━━━ Study material ━━━
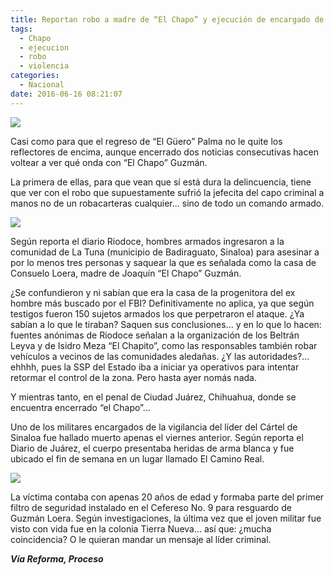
 ```yaml
---
title: Reportan robo a madre de “El Chapo” y ejecución de encargado de su vigilancia en penal
tags:
  - Chapo
  - ejecucion
  - robo
  - violencia
categories:
  - Nacional
date: 2016-06-16 08:21:07
---
```

![](https://res.cloudinary.com/pidmx/image/upload/v1466083363/chapo-860x464_fnitm7.jpg)

Casi como para que el regreso de “El Güero” Palma no le quite los reflectores de encima, aunque encerrado dos noticias consecutivas hacen voltear a ver qué onda con “El Chapo” Guzmán.

La primera de ellas, para que vean que sí está dura la delincuencia, tiene que ver con el robo que supuestamente sufrió la jefecita del capo criminal a manos no de un robacarteras cualquier… sino de todo un comando armado.

![](https://res.cloudinary.com/pidmx/image/upload/v1466083371/mama-chapo_fskumo.jpg)

Según reporta el diario Riodoce, hombres armados ingresaron a la comunidad de La Tuna (municipio de Badiraguato, Sinaloa) para asesinar a por lo menos tres personas y saquear la que es señalada como la casa de Consuelo Loera, madre de Joaquín “El Chapo” Guzmán.

¿Se confundieron y ni sabían que era la casa de la progenitora del ex hombre más buscado por el FBI? Definitivamente no aplica, ya que según testigos fueron 150 sujetos armados los que perpetraron el ataque. ¿Ya sabían a lo que le tiraban? Saquen sus conclusiones… y en lo que lo hacen: fuentes anónimas de Riodoce señalan a la organización de los Beltrán Leyva y de Isidro Meza “El Chapito”, como las responsables también robar vehículos a vecinos de las comunidades aledañas. ¿Y las autoridades?… ehhhh, pues la SSP del Estado iba a iniciar ya operativos para intentar retormar el control de la zona. Pero hasta ayer nomás nada.

Y mientras tanto, en el penal de Ciudad Juárez, Chihuahua, donde se encuentra encerrado “el Chapo”…

Uno de los militares encargados de la vigilancia del líder del Cártel de Sinaloa fue hallado muerto apenas el viernes anterior. Según reporta el Diario de Juárez, el cuerpo presentaba heridas de arma blanca y fue ubicado el fin de semana en un lugar llamado El Camino Real.

![](https://res.cloudinary.com/pidmx/image/upload/v1466083379/60108154_usls5c.jpg)

La víctima contaba con apenas 20 años de edad y formaba parte del primer filtro de seguridad instalado en el Cefereso No. 9 para resguardo de Guzmán Loera. Según investigaciones, la última vez que el joven militar fue visto con vida fue en la colonia Tierra Nueva… así que: ¿mucha coincidencia? O le quieran mandar un mensaje al líder criminal.

***Vía Reforma, Proceso***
━━━
Where does the word "Loera" appear in the records above? Return every line that holds it.

**Expected answer**
Según reporta el diario Riodoce, hombres armados ingresaron a la comunidad de La Tuna (municipio de Badiraguato, Sinaloa) para asesinar a por lo menos tres personas y saquear la que es señalada como la casa de Consuelo Loera, madre de Joaquín “El Chapo” Guzmán.
La víctima contaba con apenas 20 años de edad y formaba parte del primer filtro de seguridad instalado en el Cefereso No. 9 para resguardo de Guzmán Loera. Según investigaciones, la última vez que el joven militar fue visto con vida fue en la colonia Tierra Nueva… así que: ¿mucha coincidencia? O le quieran mandar un mensaje al líder criminal.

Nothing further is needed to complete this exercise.